If a picture appears in the records, leave it out and transcribe the rest exactly.

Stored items

--

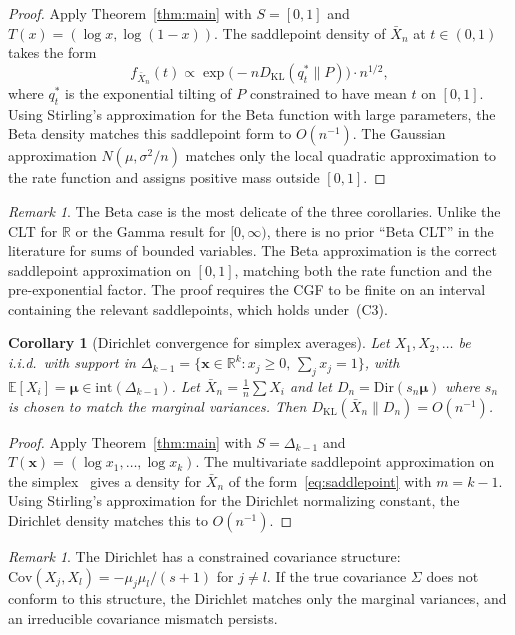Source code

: \documentclass[aps,pre,twocolumn,superscriptaddress,nofootinbib]{revtex4-2}
\newtheorem{corollary}[theorem]{Corollary}
\theoremstyle{definition}
\theoremstyle{remark}
\newtheorem{remark}[theorem]{Remark}
\newcommand{\R}{\mathbb{R}}
\newcommand{\E}{\mathbb{E}}
\newcommand{\Cov}{\mathrm{Cov}}
\newcommand{\KL}{D_{\mathrm{KL}}}
\newcommand{\inte}{\mathrm{int}}
\begin{document}
\begin{proof}
Apply Theorem~\ref{thm:main} with $S=[0,1]$ and $T(x)=(\log x,\log(1{-}x))$.
The saddlepoint density of $\bar{X}_n$ at $t\in(0,1)$ takes the form
\begin{equation}
f_{\bar{X}_n}(t)\propto\exp\!\big({-}nD_{\mathrm{KL}}(q^*_t\|P)\big)
\cdot n^{1/2},
\end{equation}
where $q^*_t$ is the exponential tilting of $P$ constrained to have mean $t$
on $[0,1]$.  Using Stirling's approximation for the Beta function with
large parameters, the Beta density matches this saddlepoint form to
$O(n^{-1})$.  The Gaussian approximation $N(\mu,\sigma^2/n)$ matches only the
local quadratic approximation to the rate function and assigns positive mass
outside $[0,1]$.
\end{proof}

\begin{remark}
The Beta case is the most delicate of the three corollaries.
Unlike the CLT for $\R$ or the Gamma result for $[0,\infty)$, there is no
prior ``Beta CLT'' in the literature for sums of bounded variables.  The Beta
approximation is the correct saddlepoint approximation on $[0,1]$, matching
both the rate function and the pre-exponential factor.
The proof requires the CGF to be finite on an interval containing the relevant
saddlepoints, which holds under~(C3).
\end{remark}

\begin{corollary}[Dirichlet convergence for simplex averages]\label{cor:dirichlet}
Let $X_1,X_2,\ldots$ be i.i.d.\ with support in $\Delta_{k-1}=\{\bm{x}\in\R^k:
x_j\ge 0,\,\sum_j x_j=1\}$, with $\E[X_i]=\bm{\mu}\in\inte(\Delta_{k-1})$.
Let $\bar{X}_n=\frac{1}{n}\sum X_i$ and let $D_n=\mathrm{Dir}(s_n\bm{\mu})$
where $s_n$ is chosen to match the marginal variances.
Then $\KL(\bar{X}_n\|D_n)=O(n^{-1})$.
\end{corollary}

\begin{proof}
Apply Theorem~\ref{thm:main} with $S=\Delta_{k-1}$ and
$T(\bm{x})=(\log x_1,\ldots,\log x_k)$.  The multivariate saddlepoint
approximation on the simplex~\cite{BarndorffNielsen1979} gives a density for
$\bar{X}_n$ of the form~\eqref{eq:saddlepoint} with $m=k{-}1$.  Using
Stirling's approximation for the Dirichlet normalizing constant, the Dirichlet
density matches this to $O(n^{-1})$.
\end{proof}

\begin{remark}
The Dirichlet has a constrained covariance structure:
$\Cov(X_j,X_l)=-\mu_j\mu_l/(s{+}1)$ for $j\neq l$.
If the true covariance $\Sigma$ does not conform to this structure, the
Dirichlet matches only the marginal variances, and an irreducible covariance
mismatch persists.
\end{remark}
\end{document}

--

#### Completed exercise
Source code

: \documentclass[aps,pre,twocolumn,superscriptaddress,nofootinbib]{revtex4-2}
\newtheorem{corollary}[theorem]{Corollary}
\theoremstyle{definition}
\theoremstyle{remark}
\newtheorem{remark}[theorem]{Remark}
\newcommand{\R}{\mathbb{R}}
\newcommand{\E}{\mathbb{E}}
\newcommand{\Cov}{\mathrm{Cov}}
\newcommand{\KL}{D_{\mathrm{KL}}}
\newcommand{\inte}{\mathrm{int}}
\begin{document}
\begin{proof}
Apply Theorem~\ref{thm:main} with $S=[0,1]$ and $T(x)=(\log x,\log(1{-}x))$.
The saddlepoint density of $\bar{X}_n$ at $t\in(0,1)$ takes the form
\begin{equation}
f_{\bar{X}_n}(t)\propto\exp\!\big({-}nD_{\mathrm{KL}}(q^*_t\|P)\big)
\cdot n^{1/2},
\end{equation}
where $q^*_t$ is the exponential tilting of $P$ constrained to have mean $t$
on $[0,1]$.  Using Stirling's approximation for the Beta function with
large parameters, the Beta density matches this saddlepoint form to
$O(n^{-1})$.  The Gaussian approximation $N(\mu,\sigma^2/n)$ matches only the
local quadratic approximation to the rate function and assigns positive mass
outside $[0,1]$.
\end{proof}

\begin{remark}
The Beta case is the most delicate of the three corollaries.
Unlike the CLT for $\R$ or the Gamma result for $[0,\infty)$, there is no
prior ``Beta CLT'' in the literature for sums of bounded variables.  The Beta
approximation is the correct saddlepoint approximation on $[0,1]$, matching
both the rate function and the pre-exponential factor.
The proof requires the CGF to be finite on an interval containing the relevant
saddlepoints, which holds under~(C3).
\end{remark}

\begin{corollary}[Dirichlet convergence for simplex averages]\label{cor:dirichlet}
Let $X_1,X_2,\ldots$ be i.i.d.\ with support in $\Delta_{k-1}=\{\bm{x}\in\R^k:
x_j\ge 0,\,\sum_j x_j=1\}$, with $\E[X_i]=\bm{\mu}\in\inte(\Delta_{k-1})$.
Let $\bar{X}_n=\frac{1}{n}\sum X_i$ and let $D_n=\mathrm{Dir}(s_n\bm{\mu})$
where $s_n$ is chosen to match the marginal variances.
Then $\KL(\bar{X}_n\|D_n)=O(n^{-1})$.
\end{corollary}

\begin{proof}
Apply Theorem~\ref{thm:main} with $S=\Delta_{k-1}$ and
$T(\bm{x})=(\log x_1,\ldots,\log x_k)$.  The multivariate saddlepoint
approximation on the simplex~\cite{BarndorffNielsen1979} gives a density for
$\bar{X}_n$ of the form~\eqref{eq:saddlepoint} with $m=k{-}1$.  Using
Stirling's approximation for the Dirichlet normalizing constant, the Dirichlet
density matches this to $O(n^{-1})$.
\end{proof}

\begin{remark}
The Dirichlet has a constrained covariance structure:
$\Cov(X_j,X_l)=-\mu_j\mu_l/(s{+}1)$ for $j\neq l$.
If the true covariance $\Sigma$ does not conform to this structure, the
Dirichlet matches only the marginal variances, and an irreducible covariance
mismatch persists.
\end{remark}
\end{document}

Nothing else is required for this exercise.